Problem to solve —
Find every line below with the word "message" in it, and copy each one.

Material for this task —
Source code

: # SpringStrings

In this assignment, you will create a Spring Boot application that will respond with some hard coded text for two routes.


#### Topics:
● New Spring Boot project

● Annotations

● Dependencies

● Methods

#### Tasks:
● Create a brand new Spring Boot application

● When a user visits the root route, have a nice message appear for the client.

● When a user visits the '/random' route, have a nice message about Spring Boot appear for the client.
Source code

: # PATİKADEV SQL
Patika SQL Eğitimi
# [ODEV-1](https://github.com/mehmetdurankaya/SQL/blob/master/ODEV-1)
* * *
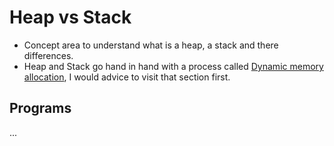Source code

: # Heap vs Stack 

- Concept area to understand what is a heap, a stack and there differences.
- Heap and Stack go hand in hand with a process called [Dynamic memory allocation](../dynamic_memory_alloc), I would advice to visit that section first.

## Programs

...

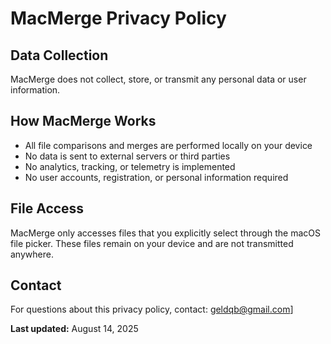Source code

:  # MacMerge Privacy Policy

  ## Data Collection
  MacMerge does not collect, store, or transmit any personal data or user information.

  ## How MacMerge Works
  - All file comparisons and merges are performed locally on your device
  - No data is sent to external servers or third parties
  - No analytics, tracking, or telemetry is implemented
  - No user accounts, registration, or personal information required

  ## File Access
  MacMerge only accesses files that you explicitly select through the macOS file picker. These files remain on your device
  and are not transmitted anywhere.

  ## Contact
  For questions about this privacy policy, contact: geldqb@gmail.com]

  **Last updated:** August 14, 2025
==
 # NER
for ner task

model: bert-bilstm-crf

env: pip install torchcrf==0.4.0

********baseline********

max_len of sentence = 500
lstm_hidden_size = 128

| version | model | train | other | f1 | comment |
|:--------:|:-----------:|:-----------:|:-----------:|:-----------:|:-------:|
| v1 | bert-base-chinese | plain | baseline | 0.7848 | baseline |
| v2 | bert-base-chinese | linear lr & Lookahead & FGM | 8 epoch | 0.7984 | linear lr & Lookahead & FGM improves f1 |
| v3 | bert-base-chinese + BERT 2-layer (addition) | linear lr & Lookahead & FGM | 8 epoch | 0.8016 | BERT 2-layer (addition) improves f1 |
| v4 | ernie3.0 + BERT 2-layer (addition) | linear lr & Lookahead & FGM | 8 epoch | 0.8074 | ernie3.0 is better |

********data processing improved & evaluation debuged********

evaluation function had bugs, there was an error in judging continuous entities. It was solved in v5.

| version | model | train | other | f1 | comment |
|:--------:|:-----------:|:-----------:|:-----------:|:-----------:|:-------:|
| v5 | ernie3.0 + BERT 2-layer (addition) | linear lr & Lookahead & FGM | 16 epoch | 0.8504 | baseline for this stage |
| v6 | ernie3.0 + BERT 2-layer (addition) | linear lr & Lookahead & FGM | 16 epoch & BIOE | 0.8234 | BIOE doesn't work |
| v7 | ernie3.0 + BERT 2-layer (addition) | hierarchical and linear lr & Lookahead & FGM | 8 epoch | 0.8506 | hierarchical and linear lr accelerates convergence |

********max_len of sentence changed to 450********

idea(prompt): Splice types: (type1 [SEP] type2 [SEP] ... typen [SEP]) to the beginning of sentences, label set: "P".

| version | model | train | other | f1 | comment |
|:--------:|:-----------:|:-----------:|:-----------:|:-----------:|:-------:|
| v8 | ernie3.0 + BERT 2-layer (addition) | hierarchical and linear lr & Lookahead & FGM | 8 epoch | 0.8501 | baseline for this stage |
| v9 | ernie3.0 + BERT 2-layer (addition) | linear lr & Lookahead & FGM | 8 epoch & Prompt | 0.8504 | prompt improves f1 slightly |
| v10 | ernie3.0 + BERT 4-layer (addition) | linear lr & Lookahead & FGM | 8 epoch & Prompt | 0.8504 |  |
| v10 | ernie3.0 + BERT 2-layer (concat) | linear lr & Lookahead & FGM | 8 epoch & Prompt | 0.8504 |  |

Result for this task —
● When a user visits the root route, have a nice message appear for the client.
● When a user visits the '/random' route, have a nice message about Spring Boot appear for the client.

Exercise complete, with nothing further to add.